Need Closure

Hey everyone,

So I’m a 19 year old Muslim kid who has high hopes in going to Virginia Commonwealth University. The problem is, my parents don’t. They want me to stay at home and go to a local college instead of go away to one. Problem is, the local college near me isn’t the right…“fit” for me. I also just really need to get away from my family. I grew up in a strict religious household, meaning I wasn’t allowed to do anything. No beaches, no vacations, no late summer nights or anything of the sort. Just the occasional trip to the mall for two-three hours. Now, in no way am I saying I hate my parents. I love them and all, they buy me essentially anything I want/need, but they’re way too controlling. It’s almost as if they expect me to agree with their decisions because they’ve bought me stuff. My parents also hate my best friend of 5 years, whom I was planning on moving in with once I enrolled at VCU. They wouldn’t approve of us staying together. That’s one of the main reasons why they’re against letting me go. I know that if I do end up going to VCU, I won’t have their support. At this point, I have no idea where to turn. I’m lost beyond words and I feel so hopeless. I still want to go away no matter what they say, but I keep thinking about all the financial issues that come with the cost of living there (also the emotional ones). Lately my parents have been too overbearing, and I just want to explore the world for myself. I’ve been sheltered from everything and I want out. What do y’all think I should do at this point? Just shut up and deal with it, or go off?

Thank you all for your consideration

Are you from Va? How far is VCU from home? What are the cost differentials between going where your parents want you to go vs VCU? Why VCU – is there some program or major there that doesn’t exist at the local school or does you simply want to go there to get away or because your best friend is going? Have your parents said why they don’t want you to move out and when they would “allow” it – i.e. do they have the view that after college, you can move; or is it more like – you’ll stay here until you’re married? Would it help your cause if you tell them you’ll got to VCU but not room with your best friend?

You obviously don’t have to answer anything you don’t want to, but these are the first questions that come to mind given the issue you raise. If you answer some here (or via private message), you may get some thoughts/ideas.

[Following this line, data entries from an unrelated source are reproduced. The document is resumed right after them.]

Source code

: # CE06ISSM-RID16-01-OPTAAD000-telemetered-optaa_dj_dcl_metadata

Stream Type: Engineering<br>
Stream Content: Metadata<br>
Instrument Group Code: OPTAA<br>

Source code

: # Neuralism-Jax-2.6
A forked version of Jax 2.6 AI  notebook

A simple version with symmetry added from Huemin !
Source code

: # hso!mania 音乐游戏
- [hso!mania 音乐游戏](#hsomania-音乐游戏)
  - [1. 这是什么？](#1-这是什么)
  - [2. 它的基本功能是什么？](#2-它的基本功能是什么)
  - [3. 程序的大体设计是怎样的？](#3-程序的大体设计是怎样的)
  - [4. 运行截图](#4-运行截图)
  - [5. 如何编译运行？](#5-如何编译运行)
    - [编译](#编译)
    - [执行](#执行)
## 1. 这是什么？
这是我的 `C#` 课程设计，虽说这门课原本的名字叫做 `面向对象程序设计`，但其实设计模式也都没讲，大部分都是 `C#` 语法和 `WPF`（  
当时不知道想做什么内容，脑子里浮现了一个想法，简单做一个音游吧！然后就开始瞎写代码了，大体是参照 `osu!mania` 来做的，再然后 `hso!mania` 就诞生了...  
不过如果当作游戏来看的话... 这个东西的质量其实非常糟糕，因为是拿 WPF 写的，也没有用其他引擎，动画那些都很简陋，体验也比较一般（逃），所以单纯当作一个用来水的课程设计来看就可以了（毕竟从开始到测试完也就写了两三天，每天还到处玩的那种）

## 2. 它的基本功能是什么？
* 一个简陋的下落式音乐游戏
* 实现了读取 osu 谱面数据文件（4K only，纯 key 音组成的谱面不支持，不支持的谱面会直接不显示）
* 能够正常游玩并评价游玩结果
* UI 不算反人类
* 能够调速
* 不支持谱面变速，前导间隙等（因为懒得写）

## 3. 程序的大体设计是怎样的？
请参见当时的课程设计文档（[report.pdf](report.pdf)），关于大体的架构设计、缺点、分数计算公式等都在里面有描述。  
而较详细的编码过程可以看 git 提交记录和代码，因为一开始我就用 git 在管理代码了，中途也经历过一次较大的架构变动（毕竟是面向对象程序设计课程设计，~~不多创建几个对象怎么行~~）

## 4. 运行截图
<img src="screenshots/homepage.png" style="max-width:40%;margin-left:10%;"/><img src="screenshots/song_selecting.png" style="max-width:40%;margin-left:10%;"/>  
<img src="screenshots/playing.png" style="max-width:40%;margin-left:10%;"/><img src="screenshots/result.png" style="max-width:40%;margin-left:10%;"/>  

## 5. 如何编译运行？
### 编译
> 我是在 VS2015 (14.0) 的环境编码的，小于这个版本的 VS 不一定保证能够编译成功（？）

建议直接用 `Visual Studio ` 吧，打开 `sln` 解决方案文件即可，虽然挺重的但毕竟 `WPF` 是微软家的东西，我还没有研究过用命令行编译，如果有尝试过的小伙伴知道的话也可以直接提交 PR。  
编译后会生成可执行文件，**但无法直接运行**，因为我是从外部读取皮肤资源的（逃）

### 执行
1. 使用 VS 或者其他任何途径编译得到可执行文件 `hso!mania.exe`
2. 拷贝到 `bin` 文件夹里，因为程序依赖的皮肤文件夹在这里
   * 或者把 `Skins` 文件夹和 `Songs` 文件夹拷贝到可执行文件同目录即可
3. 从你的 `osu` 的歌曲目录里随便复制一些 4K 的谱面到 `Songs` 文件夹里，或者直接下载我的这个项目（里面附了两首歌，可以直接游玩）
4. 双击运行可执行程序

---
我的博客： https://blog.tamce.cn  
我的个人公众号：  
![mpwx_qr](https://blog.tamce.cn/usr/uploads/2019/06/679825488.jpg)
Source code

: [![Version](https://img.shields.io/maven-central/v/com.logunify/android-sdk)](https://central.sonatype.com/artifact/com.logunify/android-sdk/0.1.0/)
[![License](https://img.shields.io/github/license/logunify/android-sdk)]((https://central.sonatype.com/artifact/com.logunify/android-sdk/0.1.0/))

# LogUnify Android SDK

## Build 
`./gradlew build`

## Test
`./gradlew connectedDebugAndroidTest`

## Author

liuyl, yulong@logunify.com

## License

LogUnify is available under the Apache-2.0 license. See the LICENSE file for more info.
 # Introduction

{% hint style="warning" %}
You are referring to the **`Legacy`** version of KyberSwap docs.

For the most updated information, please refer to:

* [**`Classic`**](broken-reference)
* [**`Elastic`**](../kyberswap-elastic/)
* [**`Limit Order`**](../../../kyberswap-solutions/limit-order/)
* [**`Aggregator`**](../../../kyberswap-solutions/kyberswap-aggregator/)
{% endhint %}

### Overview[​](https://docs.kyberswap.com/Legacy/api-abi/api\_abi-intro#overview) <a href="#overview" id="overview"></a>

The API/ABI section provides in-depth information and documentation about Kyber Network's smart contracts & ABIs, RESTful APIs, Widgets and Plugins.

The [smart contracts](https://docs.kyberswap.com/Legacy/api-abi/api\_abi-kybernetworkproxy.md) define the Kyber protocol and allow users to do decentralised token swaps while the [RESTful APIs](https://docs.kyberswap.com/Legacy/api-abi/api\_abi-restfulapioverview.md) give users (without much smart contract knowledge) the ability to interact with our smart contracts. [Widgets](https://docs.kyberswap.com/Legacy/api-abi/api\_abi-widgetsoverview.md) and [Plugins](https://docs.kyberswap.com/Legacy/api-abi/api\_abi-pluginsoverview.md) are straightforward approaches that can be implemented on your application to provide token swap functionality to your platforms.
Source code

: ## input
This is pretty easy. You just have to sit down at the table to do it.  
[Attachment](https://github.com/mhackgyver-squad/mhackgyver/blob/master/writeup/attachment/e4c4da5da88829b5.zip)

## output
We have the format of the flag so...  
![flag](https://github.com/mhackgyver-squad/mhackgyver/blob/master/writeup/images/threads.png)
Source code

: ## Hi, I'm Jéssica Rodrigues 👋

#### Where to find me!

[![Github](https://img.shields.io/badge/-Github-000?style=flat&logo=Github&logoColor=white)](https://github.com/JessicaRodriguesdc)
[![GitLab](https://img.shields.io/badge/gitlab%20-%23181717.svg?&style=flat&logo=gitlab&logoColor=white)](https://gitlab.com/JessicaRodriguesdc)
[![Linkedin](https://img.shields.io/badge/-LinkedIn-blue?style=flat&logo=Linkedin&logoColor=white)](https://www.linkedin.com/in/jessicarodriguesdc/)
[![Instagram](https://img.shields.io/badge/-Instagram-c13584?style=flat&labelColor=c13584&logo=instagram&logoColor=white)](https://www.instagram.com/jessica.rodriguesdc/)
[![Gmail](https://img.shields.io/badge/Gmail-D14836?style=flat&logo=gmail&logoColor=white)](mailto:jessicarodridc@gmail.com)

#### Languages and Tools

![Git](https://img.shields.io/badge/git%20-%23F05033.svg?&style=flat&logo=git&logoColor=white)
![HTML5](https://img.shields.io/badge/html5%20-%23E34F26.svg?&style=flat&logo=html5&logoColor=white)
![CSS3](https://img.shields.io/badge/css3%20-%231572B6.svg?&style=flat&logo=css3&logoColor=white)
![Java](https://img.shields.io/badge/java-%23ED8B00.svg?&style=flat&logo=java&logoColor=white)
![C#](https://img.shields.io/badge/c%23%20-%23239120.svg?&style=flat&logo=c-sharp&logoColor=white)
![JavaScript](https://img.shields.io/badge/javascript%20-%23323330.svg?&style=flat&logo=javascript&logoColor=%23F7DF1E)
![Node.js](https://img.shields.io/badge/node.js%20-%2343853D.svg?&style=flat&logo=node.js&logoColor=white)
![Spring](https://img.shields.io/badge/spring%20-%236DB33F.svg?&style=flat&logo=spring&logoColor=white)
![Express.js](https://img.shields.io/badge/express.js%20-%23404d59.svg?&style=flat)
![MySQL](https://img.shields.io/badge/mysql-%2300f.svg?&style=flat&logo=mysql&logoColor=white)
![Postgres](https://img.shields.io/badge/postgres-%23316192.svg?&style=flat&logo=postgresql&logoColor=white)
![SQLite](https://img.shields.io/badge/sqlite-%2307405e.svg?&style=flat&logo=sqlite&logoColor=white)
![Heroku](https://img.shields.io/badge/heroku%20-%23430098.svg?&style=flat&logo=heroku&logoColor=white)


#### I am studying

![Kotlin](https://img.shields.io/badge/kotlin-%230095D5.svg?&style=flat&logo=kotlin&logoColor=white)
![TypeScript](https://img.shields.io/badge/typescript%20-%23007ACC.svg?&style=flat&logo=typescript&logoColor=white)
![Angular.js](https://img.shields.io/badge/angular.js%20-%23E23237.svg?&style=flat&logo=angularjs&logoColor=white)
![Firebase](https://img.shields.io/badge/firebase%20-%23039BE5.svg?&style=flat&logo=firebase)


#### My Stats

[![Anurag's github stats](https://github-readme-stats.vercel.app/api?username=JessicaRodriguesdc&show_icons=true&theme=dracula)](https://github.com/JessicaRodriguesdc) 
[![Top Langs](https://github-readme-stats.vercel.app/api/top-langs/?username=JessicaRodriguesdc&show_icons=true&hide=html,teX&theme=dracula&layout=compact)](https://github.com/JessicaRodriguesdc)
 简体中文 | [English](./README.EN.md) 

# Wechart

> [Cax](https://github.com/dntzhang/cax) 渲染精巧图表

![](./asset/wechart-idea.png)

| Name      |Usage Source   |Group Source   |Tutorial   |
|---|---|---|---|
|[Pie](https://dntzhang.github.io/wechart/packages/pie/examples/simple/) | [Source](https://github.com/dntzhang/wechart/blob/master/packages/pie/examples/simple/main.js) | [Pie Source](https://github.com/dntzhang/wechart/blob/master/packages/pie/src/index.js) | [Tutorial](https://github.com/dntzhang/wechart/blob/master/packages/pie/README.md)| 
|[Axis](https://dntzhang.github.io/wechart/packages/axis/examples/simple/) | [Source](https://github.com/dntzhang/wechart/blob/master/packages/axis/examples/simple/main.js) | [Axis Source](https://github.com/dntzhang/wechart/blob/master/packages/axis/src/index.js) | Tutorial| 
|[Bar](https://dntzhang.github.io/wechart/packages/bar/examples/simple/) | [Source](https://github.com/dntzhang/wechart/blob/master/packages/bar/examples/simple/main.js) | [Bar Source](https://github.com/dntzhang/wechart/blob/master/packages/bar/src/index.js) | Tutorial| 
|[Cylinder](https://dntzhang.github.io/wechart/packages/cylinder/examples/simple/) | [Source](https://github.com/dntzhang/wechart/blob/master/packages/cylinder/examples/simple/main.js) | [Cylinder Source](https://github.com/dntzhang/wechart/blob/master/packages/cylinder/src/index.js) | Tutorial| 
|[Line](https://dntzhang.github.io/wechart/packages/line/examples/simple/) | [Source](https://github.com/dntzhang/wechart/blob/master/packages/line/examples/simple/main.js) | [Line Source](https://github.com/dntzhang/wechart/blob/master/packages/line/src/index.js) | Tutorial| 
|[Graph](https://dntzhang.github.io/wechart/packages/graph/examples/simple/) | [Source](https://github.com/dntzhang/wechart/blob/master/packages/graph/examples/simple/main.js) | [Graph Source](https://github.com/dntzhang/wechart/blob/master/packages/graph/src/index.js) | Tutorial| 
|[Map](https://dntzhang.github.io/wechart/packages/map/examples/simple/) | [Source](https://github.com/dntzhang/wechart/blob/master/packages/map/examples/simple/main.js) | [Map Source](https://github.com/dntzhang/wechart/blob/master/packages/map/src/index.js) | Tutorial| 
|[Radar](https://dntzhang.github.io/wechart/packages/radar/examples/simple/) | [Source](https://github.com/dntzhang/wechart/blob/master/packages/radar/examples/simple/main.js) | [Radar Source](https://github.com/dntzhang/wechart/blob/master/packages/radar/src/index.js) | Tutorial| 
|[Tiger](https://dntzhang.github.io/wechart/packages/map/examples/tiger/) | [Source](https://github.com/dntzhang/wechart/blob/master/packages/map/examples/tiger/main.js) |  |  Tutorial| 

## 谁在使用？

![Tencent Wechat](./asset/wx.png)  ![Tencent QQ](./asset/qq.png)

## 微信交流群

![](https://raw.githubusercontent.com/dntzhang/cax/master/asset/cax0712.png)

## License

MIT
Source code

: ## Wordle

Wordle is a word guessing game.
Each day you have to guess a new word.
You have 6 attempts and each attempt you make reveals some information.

Yes I’m from VA, VCU is about 3-4 hours from home. Cost differentials are actually the same, just housing issues. And I’m choosing VCU because of it’s pre-med program. This has nothing to do with my best friend going, it was just more excitement added to this. They have this view that I’ll stay here until I’m married, and even then I’ll still be here with my wife. It wouldn’t help my cause at all, I’d still end up getting the same response from both of them.

Sent you a message in your inbox.

I am a big believer in facing realities and making the best of the situations we find ourselves in. I imagine that even though you and your parents don’t agree about where you need to be for the next four years, you still believe they want what is best for you. Parents usually do, even though they do sometimes get it wrong.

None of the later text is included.